Lettera ai gatti di Sant’Angelo in Colle

Quando decidi di andare è meglio che tu non ti volti indietro; altrimenti potresti rimanere di sale. A volte andare via da un posto pensato come il luogo ideale per viverci il resto della tua vita, vuol dire salvarsela – la vita – o almeno tentare di farlo. Io però ogni tanto mi guardo indietro ugualmente e non resto di sale: sorrido. Mi capita, quando mi sento osservata – prima mi tengo, resisto, poi però mi giro. E quando mi giravo, a Sant’Angelo, c’era sempre un gatto che mi studiava, fissandomi – con sguardo sornione o con una domanda precisa e diretta. Per questo io sorridevo. Eravate voi, cari gatti; c’era sempre qualcuno di voi alle mie spalle, a valutare se fosse il caso di fare qualche moina, uno strofinamento su una gamba, per ricavare qualcosa (magari una dormitina al caldo, in caso di neve); oppure se c’era da paventare qualche atteggiamento un po’ aggressivo, nel caso fossi spazientita da qualche incidente di percorso, qualcuna delle infinite contrarietà che la vita riserva a noi umani, anche a quelli che in fondo non avrebbero di che lamentarsi.

Sdraiati sulle lastre delle strette vie – quelle lastre che erano destinate a essere sostituite dall’asfalto, in una pensata amministrativa un po’ sbrigativa, di chi non si era accorto vent’anni fa, che i paesani avevano capito che ogni pietra vale quanto un pozzo di petrolio – o rannicchiati dietro a un angolo, alla costola di un arco o sbucanti da sotto un recinto sbeccato, mi avete tenuta sotto osservazione, qualche volta osando anche fingere di non conoscermi.

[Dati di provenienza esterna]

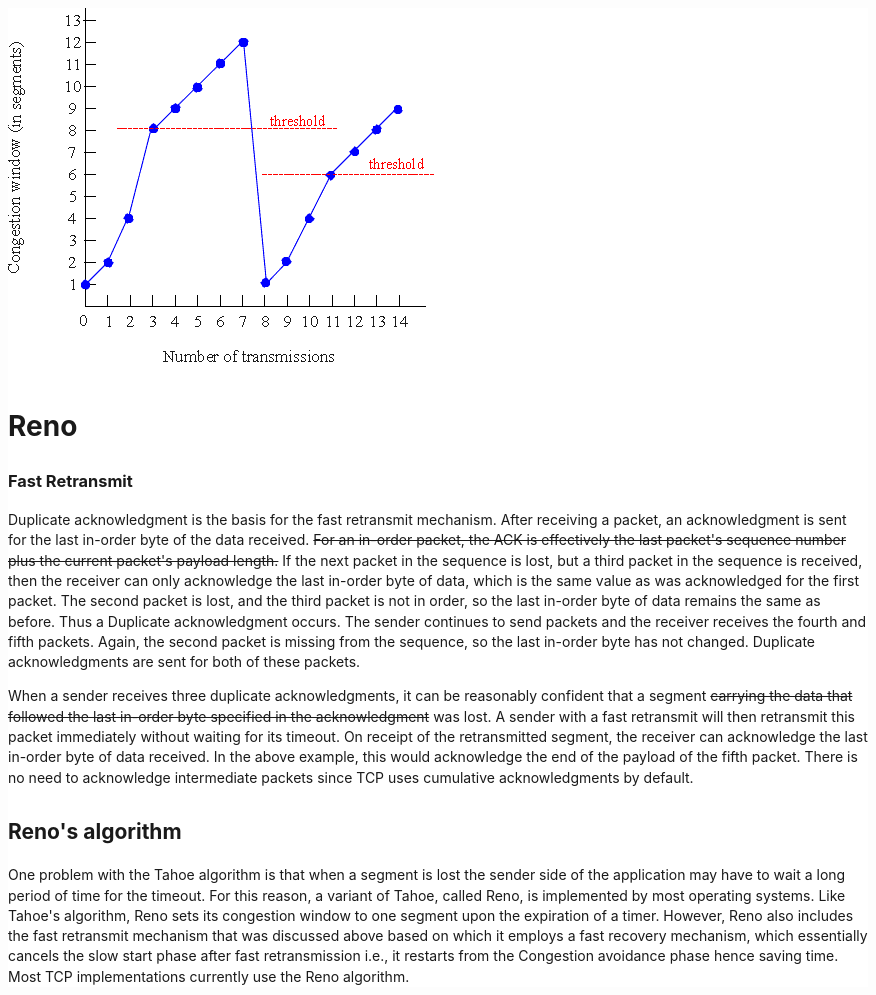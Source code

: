 ![](/assets/assignment-4-http-cc-2.png)

# Reno

### Fast Retransmit

Duplicate acknowledgment is the basis for the fast retransmit mechanism. After receiving a packet, an acknowledgment is sent for the last in-order byte of the data received. ~~For an in-order packet, the ACK is effectively the last packet's sequence number plus the current packet's payload length.~~ If the next packet in the sequence is lost, but a third packet in the sequence is received, then the receiver can only acknowledge the last in-order byte of data, which is the same value as was acknowledged for the first packet. The second packet is lost, and the third packet is not in order, so the last in-order byte of data remains the same as before. Thus a Duplicate acknowledgment occurs. The sender continues to send packets and the receiver receives the fourth and fifth packets. Again, the second packet is missing from the sequence, so the last in-order byte has not changed. Duplicate acknowledgments are sent for both of these packets.

When a sender receives three duplicate acknowledgments, it can be reasonably confident that a segment ~~carrying the data that followed the last in-order byte specified in the acknowledgment~~ was lost. A sender with a fast retransmit will then retransmit this packet immediately without waiting for its timeout. On receipt of the retransmitted segment, the receiver can acknowledge the last in-order byte of data received. In the above example, this would acknowledge the end of the payload of the fifth packet. There is no need to acknowledge intermediate packets since TCP uses cumulative acknowledgments by default.

## Reno's algorithm

One problem with the Tahoe algorithm is that when a segment is lost the sender side of the application may have to wait a long period of time for the timeout. For this reason, a variant of Tahoe, called Reno, is implemented by most operating systems. Like Tahoe's algorithm, Reno sets its congestion window to one segment upon the expiration of a timer. However, Reno also includes the fast retransmit mechanism that was discussed above based on which it employs a fast recovery mechanism, which essentially cancels the slow start phase after fast retransmission i.e., it restarts from the Congestion avoidance phase hence saving time. Most TCP implementations currently use the Reno algorithm.
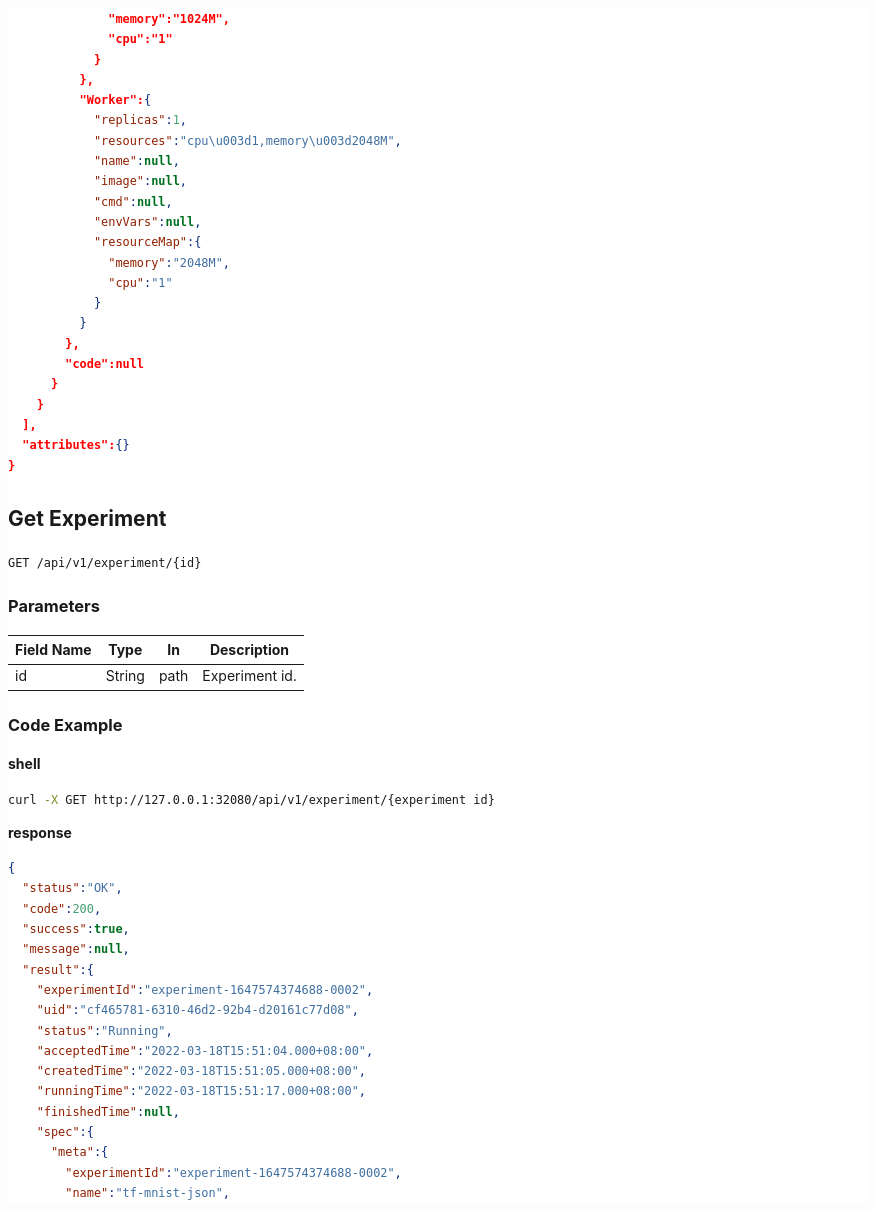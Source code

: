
 ```json
              "memory":"1024M",
              "cpu":"1"
            }
          },
          "Worker":{
            "replicas":1,
            "resources":"cpu\u003d1,memory\u003d2048M",
            "name":null,
            "image":null,
            "cmd":null,
            "envVars":null,
            "resourceMap":{
              "memory":"2048M",
              "cpu":"1"
            }
          }
        },
        "code":null
      }
    }
  ],
  "attributes":{}
}
```

## Get Experiment

```
GET /api/v1/experiment/{id}
```

### Parameters

| Field Name | Type   | In   | Description    |
| ---------- | ------ | ---- | -------------- |
| id         | String | path | Experiment id. |
### Code Example

**shell**

```sh
curl -X GET http://127.0.0.1:32080/api/v1/experiment/{experiment id}
```

**response**

```json
{
  "status":"OK",
  "code":200,
  "success":true,
  "message":null,
  "result":{
    "experimentId":"experiment-1647574374688-0002",
    "uid":"cf465781-6310-46d2-92b4-d20161c77d08",
    "status":"Running",
    "acceptedTime":"2022-03-18T15:51:04.000+08:00",
    "createdTime":"2022-03-18T15:51:05.000+08:00",
    "runningTime":"2022-03-18T15:51:17.000+08:00",
    "finishedTime":null,
    "spec":{
      "meta":{
        "experimentId":"experiment-1647574374688-0002",
        "name":"tf-mnist-json",
```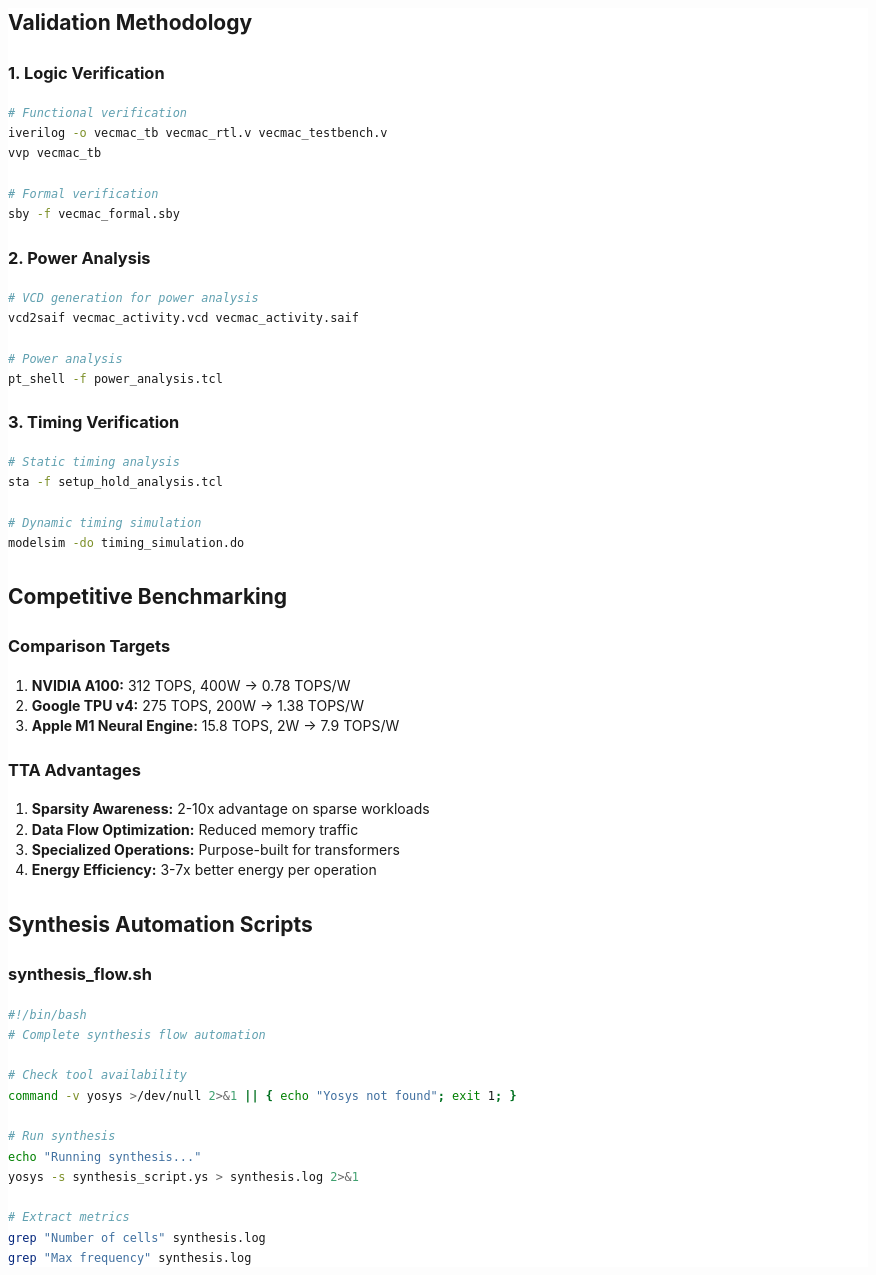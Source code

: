 
## Validation Methodology

### 1. Logic Verification
```bash
# Functional verification
iverilog -o vecmac_tb vecmac_rtl.v vecmac_testbench.v
vvp vecmac_tb

# Formal verification
sby -f vecmac_formal.sby
```

### 2. Power Analysis
```bash
# VCD generation for power analysis
vcd2saif vecmac_activity.vcd vecmac_activity.saif

# Power analysis
pt_shell -f power_analysis.tcl
```

### 3. Timing Verification
```bash
# Static timing analysis
sta -f setup_hold_analysis.tcl

# Dynamic timing simulation
modelsim -do timing_simulation.do
```

## Competitive Benchmarking

### Comparison Targets
1. **NVIDIA A100:** 312 TOPS, 400W → 0.78 TOPS/W
2. **Google TPU v4:** 275 TOPS, 200W → 1.38 TOPS/W
3. **Apple M1 Neural Engine:** 15.8 TOPS, 2W → 7.9 TOPS/W

### TTA Advantages
1. **Sparsity Awareness:** 2-10x advantage on sparse workloads
2. **Data Flow Optimization:** Reduced memory traffic
3. **Specialized Operations:** Purpose-built for transformers
4. **Energy Efficiency:** 3-7x better energy per operation

## Synthesis Automation Scripts

### synthesis_flow.sh
```bash
#!/bin/bash
# Complete synthesis flow automation

# Check tool availability
command -v yosys >/dev/null 2>&1 || { echo "Yosys not found"; exit 1; }

# Run synthesis
echo "Running synthesis..."
yosys -s synthesis_script.ys > synthesis.log 2>&1

# Extract metrics
grep "Number of cells" synthesis.log
grep "Max frequency" synthesis.log
```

Sempre parchi di confidenze (in fondo al cuore ho sempre avuto un gatto solo), quando la bella Rachele – l’unica in grado di competere con il ricordo di un gatto che non c’è più, a maggior ragione ora che anch’essa se n’è andata in quel paradiso in cui i gatti continuano a rincorrere farfalle nell’erba – ha mostrato un po’ di condiscendenza nei miei confronti è stato solo per testare la possibilità di avere una seconda casa, quando Alba doveva assentarsi. E solo negli ultimi anni della sua vita si è lasciata un po’ andare e ha smesso di miagolarmi rauca che ero, tutto sommato, un po’ straniera. (Come se lei non fosse arrivata insieme a un cuoco sciagurato che poi l’ha abbandonata al suo destino magari randagio – ma il cuoco, il destino no! -). Ora che Rachele non c’era più, una gatta tigrata che si crede una grande cacciatrice, è sempre appostata davanti al mio uscio – incerta tra il tener d’occhio i miei andirivieni, oppure i topi che a Sant’Angelo non mancano.

Cari gatti, state appostati; tra di voi continuo a intravedere i passi silenziosi di Giacoma che sbuca dal suo vicolo, il volto proteso e sempre la stessa domanda. Qualcuno sbuca sempre da una viuzza da un angolo impietrito, da dietro gli archi; più raramente da una finestra: allora è Ermelindo con il suo fare sonoro e amichevole. Oppure altri paesani che si sono trasferiti più in basso, dove le stagioni non contano più molto, se non per il fango o le foglie morte che s’incontrano andando a trovarli. E non abituatevi troppo al tempo siccitoso, perché pioverà, pioverà di nuovo e vi penso rintanati rinculati negli anfratti che solo voi praticate, in cerca di lucertole e gechi. Allora anche i gradini di casa mia verranno buoni; belli larghi e con la possibilità di evitare il senso della pioggia, spostandosi da un lato o dall’altro, come siete abituati a fare, come ho scoperto che sapete fare, aprendo l’uscio presto, al mattino. C’è sempre un gatto nel mio cuore: e io vi penso assai.